A year ago, I received an offer that I couldn’t turn down: Travel to the city of film par excellence to cover its Fashion Week edition from the Lincoln Center to Chelsea, where I was lucky enough to hug the Anna Wintour, living my HBO adventure, in an apartment in Upper East Side with its park, and that’s when I learnt that New York is an entire network of crossroads.
After undergoing an excessive series of gymkhana-like tests, security and passport checks, queues, border control, computers and cables waiting for the call from officials to turn them on at any moment and written and spoken questionnaires, the moment I saw the light of the Big Apple on the other site of the border marked by the airport door can only be described as pure magic.
Nothing left to do but get in the car, one of those enormous ones which you could lie across without your head or feet touching either of the side doors, just a jump and you feel like you can take on the heights of the world on the highest dashboard that you’ve ever seen.

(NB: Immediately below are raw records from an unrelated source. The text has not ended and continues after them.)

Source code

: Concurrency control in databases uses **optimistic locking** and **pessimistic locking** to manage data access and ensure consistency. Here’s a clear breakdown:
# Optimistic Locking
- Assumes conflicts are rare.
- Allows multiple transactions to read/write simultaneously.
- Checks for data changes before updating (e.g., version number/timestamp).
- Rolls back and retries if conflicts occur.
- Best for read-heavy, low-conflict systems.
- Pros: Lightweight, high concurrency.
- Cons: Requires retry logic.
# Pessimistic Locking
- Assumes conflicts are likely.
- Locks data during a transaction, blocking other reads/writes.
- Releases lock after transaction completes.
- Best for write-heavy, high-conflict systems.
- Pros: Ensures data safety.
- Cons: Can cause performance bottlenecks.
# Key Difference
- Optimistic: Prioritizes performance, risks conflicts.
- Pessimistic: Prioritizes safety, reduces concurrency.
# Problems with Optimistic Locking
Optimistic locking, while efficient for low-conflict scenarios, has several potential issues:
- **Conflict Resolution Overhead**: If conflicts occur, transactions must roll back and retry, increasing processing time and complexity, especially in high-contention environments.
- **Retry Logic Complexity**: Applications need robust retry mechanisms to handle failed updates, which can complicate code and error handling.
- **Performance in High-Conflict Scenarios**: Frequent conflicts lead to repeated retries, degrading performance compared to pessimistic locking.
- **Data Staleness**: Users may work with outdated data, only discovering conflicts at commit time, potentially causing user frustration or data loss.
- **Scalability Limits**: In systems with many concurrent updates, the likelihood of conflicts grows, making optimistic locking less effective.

Crossing the Apple, you get a good idea of the city with capital letters into which you’re delving deeper, from the poorest and most terrifying suburbs in the heart of Manhattan.
After dropping off my suitcase in the spacious apartment boasting a spotless wide glass front, I had all the world’s skyscrapers huddled together beneath my troubled gaze, without any further delay, and despite the eight-hour flight and three-hour airport ordeal, I go downstairs, map in hand, to wander the city that, thanks to a thousand films, adverts and TV series, we all dream about exploring.
Then I understood, with the music of a sad oboe playing jazz in one ear, that in this city, which seems more like a set than a real place where people live, it’s the people living here who represent the sights.
Each stroll in New York pays tribute to the thong-clad prostitutes with hard plastic heels, draped from head to toe in the colours of the American flag, glowing under the lights of Times Square; the fat and giggling baker with cheeks full of flour that can be seen in the backroom of the Magnolia Bakery; the acrobatic rappers that fly over passers-by for a few dollars, captivating the audience with their magical circus-style rhythm and their chiselled bodies in the heart of Wall Street; the tired police officer leaning on the railing of the Brooklyn Bridge perfectly dressed for any film scene; the elegant, proud woman with more red than Apfel walking by with her best finery and her competition poodles in Park Avenue; the well-groomed and well-dressed hipster/hippie couple playing Tibetan instruments in the controversial Dumbo; elderly men hunched over their chess sets at tables in Washington Square; the lift attendant who would welcome you dancing and singing as he opened the doors to the sky from the Rockefeller Center; the Asian family that welcomes you with open arms but tells you off when you don’t finish your meal in the Village; or discovering that there are two kinds of subways in New York but you never know which is which: the normal one serving all stops and the express subway which snubs certain stops without warning. And it’s the people who describe the journeys, like my friend Jerome, the ex-convict with gold teeth and a tattooed face who decided, after seeing me looking lost trying to go back to the last stop before Harlem, that, instead of mugging me, he’d be my bodyguard on the line back to the National History Museum.
It’s anecdotes that mark a trip. People mark journeys and represent places.
I’ve learnt to travel from people who describe the place in which they live with such soul. Passers-by lost between the frantic rhythm of a city that never sleeps and that narrates its daily stories in place names.